### Instructions to follow
When you reach the line containing "private int mColorLong; //长线的颜色" in the entries below, begin reproducing lines exactly, and stop once the line containing "init();//设置画笔" is done.

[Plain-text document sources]
=-=-=

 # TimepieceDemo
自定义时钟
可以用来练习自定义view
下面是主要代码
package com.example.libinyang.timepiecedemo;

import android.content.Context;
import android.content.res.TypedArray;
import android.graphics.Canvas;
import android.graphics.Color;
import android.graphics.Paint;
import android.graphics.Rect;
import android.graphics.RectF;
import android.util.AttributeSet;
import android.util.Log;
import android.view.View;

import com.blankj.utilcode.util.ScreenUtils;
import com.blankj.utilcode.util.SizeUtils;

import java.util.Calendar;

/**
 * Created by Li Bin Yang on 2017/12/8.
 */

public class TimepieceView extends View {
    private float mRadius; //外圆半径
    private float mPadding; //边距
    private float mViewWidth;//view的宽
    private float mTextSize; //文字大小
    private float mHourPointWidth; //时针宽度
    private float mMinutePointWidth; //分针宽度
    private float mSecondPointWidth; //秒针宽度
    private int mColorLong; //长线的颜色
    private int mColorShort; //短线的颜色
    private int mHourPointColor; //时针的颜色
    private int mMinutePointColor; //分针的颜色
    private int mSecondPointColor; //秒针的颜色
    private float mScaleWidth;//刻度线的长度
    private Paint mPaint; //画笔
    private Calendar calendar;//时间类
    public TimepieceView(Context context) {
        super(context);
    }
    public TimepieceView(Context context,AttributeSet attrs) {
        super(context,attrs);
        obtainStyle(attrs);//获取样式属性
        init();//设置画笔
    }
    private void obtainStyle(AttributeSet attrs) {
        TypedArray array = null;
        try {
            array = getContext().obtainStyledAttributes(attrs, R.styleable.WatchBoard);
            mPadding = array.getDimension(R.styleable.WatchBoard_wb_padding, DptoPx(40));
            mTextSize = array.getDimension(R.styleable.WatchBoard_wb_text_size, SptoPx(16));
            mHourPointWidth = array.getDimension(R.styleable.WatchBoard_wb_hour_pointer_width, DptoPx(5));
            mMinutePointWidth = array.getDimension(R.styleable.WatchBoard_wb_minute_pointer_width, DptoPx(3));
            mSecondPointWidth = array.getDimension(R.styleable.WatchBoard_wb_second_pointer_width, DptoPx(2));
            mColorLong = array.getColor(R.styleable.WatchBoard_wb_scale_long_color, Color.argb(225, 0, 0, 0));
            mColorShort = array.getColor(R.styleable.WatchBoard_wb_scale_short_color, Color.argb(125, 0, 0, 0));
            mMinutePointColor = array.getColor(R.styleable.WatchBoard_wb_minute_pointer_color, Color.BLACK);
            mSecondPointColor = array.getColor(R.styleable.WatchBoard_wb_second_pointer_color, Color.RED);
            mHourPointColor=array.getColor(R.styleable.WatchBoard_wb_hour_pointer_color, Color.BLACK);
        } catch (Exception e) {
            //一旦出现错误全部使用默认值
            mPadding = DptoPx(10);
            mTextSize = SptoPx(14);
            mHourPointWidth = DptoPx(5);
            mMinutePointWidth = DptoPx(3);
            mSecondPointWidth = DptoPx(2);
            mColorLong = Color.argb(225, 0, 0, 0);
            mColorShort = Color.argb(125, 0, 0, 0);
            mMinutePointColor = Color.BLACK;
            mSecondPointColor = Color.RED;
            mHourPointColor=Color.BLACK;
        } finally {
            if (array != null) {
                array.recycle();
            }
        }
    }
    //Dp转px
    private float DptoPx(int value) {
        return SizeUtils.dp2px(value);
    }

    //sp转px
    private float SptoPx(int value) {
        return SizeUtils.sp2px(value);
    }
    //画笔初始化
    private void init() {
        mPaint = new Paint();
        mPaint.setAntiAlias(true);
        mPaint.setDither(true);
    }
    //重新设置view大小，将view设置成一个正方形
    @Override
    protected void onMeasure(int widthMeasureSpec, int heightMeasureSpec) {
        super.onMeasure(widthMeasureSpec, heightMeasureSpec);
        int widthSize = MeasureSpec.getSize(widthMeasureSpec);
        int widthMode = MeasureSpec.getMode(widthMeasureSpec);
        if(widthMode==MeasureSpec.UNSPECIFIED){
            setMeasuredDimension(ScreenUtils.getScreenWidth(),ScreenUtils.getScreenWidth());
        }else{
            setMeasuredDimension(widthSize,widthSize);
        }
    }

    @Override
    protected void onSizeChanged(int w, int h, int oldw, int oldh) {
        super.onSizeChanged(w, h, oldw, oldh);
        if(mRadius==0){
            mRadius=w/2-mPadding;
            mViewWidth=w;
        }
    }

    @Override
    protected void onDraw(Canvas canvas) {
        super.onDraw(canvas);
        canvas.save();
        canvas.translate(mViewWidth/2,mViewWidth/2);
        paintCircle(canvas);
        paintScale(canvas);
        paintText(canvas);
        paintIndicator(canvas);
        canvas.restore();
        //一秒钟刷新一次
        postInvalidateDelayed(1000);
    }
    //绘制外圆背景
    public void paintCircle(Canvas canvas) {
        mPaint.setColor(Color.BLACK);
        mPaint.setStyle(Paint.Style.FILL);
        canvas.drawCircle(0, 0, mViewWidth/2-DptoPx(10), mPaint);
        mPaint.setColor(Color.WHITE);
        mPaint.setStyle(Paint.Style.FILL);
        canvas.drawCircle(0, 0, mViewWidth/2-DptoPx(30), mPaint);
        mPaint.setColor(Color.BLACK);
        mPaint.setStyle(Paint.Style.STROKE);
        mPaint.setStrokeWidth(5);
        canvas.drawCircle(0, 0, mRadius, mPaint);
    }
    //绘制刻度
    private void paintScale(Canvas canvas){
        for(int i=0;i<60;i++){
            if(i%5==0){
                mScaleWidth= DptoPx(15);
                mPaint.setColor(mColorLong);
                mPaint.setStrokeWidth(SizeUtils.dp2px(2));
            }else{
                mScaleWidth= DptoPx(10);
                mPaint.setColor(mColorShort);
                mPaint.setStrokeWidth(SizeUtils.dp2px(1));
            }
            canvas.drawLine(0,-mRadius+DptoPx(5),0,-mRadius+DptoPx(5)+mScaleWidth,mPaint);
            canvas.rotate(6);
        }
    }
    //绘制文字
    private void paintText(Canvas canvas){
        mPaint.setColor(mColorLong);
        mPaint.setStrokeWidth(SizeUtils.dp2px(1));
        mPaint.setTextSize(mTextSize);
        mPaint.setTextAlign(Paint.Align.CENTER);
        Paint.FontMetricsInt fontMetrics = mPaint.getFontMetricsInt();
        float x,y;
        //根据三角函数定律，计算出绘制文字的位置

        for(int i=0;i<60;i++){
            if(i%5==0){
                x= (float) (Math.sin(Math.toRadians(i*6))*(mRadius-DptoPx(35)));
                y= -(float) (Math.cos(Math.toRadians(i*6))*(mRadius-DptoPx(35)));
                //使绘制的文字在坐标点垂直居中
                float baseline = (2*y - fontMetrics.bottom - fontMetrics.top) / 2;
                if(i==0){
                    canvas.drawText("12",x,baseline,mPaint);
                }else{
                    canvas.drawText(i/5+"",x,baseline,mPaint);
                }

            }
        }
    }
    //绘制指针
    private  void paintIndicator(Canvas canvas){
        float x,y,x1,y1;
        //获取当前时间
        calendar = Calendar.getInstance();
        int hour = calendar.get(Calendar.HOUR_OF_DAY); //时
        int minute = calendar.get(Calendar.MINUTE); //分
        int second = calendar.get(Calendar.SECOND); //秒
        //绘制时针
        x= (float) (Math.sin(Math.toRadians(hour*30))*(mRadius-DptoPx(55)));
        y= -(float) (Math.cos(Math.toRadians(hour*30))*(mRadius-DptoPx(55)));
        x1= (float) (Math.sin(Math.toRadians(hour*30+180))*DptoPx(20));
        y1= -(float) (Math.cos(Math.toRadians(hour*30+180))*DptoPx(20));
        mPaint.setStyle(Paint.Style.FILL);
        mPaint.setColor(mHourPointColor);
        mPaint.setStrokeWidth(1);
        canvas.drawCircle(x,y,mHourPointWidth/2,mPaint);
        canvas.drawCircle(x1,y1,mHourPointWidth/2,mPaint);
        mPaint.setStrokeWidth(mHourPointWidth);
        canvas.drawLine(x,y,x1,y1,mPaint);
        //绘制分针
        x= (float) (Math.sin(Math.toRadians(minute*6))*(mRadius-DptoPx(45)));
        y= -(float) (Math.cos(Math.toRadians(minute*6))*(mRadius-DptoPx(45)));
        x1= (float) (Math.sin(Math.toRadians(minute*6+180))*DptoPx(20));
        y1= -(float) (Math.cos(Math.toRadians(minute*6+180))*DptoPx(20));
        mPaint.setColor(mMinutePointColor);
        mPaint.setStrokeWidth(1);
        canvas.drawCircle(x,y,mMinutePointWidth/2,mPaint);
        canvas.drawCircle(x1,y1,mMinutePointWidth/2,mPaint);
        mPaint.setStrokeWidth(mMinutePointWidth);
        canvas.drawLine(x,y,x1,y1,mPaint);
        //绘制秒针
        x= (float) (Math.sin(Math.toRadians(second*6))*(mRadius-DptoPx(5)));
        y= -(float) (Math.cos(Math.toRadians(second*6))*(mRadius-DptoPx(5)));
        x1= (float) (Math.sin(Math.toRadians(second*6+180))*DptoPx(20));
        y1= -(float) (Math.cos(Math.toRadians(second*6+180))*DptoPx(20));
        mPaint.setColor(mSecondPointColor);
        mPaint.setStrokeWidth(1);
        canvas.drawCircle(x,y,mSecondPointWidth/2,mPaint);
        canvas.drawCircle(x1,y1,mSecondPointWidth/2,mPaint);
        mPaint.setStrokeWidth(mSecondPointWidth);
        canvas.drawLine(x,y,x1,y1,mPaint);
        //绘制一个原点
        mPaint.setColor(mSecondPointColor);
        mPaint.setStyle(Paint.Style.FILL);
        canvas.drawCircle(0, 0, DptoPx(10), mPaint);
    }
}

=-=-=

### Solution for this exercise
    private int mColorLong; //长线的颜色
    private int mColorShort; //短线的颜色
    private int mHourPointColor; //时针的颜色
    private int mMinutePointColor; //分针的颜色
    private int mSecondPointColor; //秒针的颜色
    private float mScaleWidth;//刻度线的长度
    private Paint mPaint; //画笔
    private Calendar calendar;//时间类
    public TimepieceView(Context context) {
        super(context);
    }
    public TimepieceView(Context context,AttributeSet attrs) {
        super(context,attrs);
        obtainStyle(attrs);//获取样式属性
        init();//设置画笔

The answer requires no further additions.